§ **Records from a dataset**

☆ ☆ ☆ ☆ ☆

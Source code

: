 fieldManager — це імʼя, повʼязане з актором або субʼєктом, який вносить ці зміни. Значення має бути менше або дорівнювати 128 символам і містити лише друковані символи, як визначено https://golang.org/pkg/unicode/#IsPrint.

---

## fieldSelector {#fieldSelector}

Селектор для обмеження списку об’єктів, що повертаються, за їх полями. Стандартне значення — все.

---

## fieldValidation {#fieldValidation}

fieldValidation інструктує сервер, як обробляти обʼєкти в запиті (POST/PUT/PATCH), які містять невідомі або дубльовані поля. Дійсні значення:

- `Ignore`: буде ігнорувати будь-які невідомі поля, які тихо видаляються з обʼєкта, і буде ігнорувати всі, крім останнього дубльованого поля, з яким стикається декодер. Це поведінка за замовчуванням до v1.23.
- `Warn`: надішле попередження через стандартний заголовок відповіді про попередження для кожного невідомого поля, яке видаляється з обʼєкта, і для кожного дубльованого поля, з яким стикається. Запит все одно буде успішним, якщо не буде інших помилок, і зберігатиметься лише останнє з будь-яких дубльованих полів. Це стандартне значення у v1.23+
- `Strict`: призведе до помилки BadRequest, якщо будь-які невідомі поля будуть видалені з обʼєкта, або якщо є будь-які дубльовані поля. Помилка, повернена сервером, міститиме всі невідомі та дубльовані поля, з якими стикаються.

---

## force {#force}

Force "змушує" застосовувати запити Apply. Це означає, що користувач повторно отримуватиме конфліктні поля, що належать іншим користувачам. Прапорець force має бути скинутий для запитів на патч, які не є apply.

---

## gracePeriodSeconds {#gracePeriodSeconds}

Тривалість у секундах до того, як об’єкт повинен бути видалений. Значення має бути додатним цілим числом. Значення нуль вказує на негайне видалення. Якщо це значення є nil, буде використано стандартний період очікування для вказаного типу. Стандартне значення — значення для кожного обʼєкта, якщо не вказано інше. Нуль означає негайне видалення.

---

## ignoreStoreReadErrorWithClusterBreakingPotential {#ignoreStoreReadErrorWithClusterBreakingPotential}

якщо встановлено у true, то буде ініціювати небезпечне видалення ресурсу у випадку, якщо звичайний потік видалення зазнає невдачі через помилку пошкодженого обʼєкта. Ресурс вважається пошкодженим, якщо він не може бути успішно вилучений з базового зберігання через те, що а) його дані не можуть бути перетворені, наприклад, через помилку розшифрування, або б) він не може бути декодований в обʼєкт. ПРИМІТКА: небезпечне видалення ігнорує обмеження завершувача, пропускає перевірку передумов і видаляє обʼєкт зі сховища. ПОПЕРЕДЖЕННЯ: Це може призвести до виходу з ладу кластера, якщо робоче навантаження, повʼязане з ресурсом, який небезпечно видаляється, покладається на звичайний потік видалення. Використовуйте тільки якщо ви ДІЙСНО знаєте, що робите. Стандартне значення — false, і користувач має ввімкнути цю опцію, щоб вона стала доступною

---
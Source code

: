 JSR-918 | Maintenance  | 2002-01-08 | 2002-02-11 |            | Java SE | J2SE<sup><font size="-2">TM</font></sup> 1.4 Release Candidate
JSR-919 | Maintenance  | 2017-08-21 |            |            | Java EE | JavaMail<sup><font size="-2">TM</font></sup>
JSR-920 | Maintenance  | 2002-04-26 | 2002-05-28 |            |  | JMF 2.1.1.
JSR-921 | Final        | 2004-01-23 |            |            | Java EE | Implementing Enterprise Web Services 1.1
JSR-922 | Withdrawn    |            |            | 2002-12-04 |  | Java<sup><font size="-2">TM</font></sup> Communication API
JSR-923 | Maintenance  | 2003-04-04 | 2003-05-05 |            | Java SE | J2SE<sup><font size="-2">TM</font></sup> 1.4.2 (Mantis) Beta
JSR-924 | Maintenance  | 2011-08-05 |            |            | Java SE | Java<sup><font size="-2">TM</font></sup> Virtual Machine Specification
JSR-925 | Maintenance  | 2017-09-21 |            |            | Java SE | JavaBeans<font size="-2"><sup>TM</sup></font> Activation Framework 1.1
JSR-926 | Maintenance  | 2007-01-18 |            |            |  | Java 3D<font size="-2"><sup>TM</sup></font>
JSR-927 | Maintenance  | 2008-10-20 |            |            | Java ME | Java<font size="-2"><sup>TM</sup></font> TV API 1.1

☆ ☆ ☆ ☆ ☆

§ **PROBLEM REQUIREMENTS**
Scan the data above and copy each line containing the word "стикається".

§ **WRITTEN ANSWER**
- `Ignore`: буде ігнорувати будь-які невідомі поля, які тихо видаляються з обʼєкта, і буде ігнорувати всі, крім останнього дубльованого поля, з яким стикається декодер. Це поведінка за замовчуванням до v1.23.
- `Warn`: надішле попередження через стандартний заголовок відповіді про попередження для кожного невідомого поля, яке видаляється з обʼєкта, і для кожного дубльованого поля, з яким стикається. Запит все одно буде успішним, якщо не буде інших помилок, і зберігатиметься лише останнє з будь-яких дубльованих полів. Це стандартне значення у v1.23+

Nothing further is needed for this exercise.